Saved entries
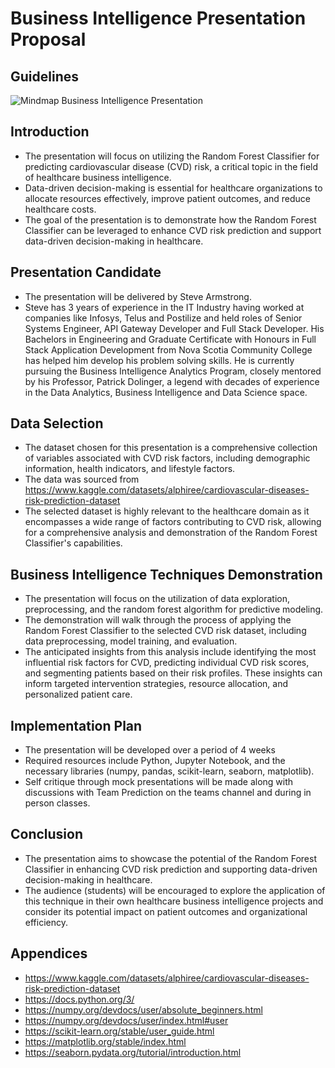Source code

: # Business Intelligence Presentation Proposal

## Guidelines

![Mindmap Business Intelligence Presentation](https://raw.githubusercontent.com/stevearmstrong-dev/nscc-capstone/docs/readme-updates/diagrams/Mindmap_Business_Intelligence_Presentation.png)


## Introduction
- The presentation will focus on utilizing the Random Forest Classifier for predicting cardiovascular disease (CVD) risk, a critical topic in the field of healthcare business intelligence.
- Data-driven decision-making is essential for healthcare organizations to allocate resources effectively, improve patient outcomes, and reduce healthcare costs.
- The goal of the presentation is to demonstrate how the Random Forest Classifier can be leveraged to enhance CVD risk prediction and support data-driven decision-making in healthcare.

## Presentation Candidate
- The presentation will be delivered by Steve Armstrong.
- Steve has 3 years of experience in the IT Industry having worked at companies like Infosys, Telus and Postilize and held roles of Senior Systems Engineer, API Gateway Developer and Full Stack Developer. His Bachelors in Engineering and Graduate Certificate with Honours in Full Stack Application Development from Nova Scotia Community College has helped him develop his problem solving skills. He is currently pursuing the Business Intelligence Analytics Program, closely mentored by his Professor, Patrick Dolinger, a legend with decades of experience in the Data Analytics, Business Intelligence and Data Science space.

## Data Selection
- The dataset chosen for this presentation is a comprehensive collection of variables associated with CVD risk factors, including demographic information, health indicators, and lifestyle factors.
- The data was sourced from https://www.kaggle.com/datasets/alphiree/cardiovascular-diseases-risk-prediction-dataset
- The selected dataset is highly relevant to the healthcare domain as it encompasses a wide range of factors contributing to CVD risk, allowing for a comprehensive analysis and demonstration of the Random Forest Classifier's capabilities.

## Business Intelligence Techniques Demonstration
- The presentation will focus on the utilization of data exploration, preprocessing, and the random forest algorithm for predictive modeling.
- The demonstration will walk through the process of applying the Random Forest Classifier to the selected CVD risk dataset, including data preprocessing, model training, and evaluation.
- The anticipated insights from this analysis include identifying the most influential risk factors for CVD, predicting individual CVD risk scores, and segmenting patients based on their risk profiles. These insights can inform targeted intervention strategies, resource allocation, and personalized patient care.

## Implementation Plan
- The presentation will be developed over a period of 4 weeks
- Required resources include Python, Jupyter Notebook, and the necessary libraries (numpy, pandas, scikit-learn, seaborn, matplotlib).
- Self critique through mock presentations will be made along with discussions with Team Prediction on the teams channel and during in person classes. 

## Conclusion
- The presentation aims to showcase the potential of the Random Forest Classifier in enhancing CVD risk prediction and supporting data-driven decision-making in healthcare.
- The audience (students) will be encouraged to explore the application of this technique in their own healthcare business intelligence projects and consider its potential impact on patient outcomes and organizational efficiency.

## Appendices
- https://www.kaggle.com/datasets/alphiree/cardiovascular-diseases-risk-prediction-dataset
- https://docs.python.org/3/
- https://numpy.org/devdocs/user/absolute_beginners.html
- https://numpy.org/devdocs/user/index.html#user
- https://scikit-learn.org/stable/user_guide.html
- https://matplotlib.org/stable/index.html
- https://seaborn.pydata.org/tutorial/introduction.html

---

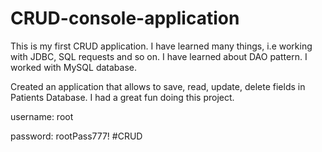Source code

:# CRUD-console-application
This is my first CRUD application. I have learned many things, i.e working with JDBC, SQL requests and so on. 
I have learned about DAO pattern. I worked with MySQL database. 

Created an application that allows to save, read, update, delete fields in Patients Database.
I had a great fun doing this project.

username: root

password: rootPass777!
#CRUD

* * *

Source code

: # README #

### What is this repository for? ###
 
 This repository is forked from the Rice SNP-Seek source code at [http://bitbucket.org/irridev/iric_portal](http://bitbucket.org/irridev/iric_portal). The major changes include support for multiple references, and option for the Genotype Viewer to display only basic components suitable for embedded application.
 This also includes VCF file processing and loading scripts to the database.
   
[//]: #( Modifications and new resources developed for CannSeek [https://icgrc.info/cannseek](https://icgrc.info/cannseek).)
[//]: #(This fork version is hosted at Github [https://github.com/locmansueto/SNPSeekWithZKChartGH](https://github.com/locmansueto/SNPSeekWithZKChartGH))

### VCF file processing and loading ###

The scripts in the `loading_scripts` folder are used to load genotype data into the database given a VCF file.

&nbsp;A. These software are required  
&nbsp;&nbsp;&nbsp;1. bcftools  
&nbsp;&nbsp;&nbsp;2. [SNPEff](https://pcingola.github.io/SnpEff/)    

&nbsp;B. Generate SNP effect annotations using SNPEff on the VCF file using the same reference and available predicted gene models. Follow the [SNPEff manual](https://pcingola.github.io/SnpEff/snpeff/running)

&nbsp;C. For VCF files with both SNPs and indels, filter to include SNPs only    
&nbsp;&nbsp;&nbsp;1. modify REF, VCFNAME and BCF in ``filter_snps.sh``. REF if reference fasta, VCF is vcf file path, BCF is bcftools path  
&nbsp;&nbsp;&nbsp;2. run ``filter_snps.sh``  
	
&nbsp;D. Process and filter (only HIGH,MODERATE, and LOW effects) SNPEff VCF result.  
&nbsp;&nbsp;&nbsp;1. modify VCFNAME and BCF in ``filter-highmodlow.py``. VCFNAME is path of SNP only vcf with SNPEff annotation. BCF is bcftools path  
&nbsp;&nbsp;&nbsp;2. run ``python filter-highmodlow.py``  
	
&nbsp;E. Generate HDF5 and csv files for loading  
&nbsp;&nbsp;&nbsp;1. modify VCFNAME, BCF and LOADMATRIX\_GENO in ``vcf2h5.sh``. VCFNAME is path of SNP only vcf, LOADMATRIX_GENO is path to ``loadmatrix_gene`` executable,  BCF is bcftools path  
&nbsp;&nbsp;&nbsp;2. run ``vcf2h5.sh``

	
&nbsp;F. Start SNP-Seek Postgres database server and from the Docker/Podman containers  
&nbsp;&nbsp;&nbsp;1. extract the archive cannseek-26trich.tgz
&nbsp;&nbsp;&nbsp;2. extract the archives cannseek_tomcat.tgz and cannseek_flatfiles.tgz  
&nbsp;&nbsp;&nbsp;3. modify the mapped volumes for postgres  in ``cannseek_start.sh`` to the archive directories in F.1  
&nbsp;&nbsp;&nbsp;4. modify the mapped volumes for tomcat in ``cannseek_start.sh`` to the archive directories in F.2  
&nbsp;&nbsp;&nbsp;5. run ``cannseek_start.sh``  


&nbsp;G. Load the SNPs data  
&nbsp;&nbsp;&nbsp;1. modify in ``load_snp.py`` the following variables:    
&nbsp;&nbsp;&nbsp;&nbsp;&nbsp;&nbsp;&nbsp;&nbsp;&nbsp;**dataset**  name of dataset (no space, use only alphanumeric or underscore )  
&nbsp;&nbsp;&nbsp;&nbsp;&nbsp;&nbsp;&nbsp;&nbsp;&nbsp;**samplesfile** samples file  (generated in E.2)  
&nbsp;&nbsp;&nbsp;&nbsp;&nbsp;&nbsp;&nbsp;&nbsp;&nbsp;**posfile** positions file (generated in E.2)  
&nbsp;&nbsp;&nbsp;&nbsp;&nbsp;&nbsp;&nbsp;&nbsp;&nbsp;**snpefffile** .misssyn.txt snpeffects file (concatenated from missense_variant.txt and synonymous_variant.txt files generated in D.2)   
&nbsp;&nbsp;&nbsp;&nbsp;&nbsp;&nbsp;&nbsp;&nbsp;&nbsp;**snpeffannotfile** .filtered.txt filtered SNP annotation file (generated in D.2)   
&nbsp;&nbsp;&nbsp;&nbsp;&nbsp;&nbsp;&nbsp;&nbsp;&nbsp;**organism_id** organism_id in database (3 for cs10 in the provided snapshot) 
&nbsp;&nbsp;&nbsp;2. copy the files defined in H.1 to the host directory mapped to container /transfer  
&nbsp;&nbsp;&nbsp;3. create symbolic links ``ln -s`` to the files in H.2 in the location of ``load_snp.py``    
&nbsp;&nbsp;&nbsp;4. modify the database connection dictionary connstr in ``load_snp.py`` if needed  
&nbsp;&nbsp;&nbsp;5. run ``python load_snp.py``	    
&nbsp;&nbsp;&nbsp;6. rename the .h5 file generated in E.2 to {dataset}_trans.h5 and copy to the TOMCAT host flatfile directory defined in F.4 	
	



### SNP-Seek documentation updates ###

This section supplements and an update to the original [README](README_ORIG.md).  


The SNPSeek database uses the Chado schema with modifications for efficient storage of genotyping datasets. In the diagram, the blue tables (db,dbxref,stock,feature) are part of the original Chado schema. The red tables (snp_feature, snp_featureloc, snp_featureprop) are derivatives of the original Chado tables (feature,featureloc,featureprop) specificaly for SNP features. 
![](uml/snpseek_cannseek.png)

* Exercise brief
Your answer must be the lines above from the one containing "## Implementation Plan" to the one containing "## Appendices", both included, restated word for word.

* Answer to the problem
## Implementation Plan
- The presentation will be developed over a period of 4 weeks
- Required resources include Python, Jupyter Notebook, and the necessary libraries (numpy, pandas, scikit-learn, seaborn, matplotlib).
- Self critique through mock presentations will be made along with discussions with Team Prediction on the teams channel and during in person classes. 

## Conclusion
- The presentation aims to showcase the potential of the Random Forest Classifier in enhancing CVD risk prediction and supporting data-driven decision-making in healthcare.
- The audience (students) will be encouraged to explore the application of this technique in their own healthcare business intelligence projects and consider its potential impact on patient outcomes and organizational efficiency.

## Appendices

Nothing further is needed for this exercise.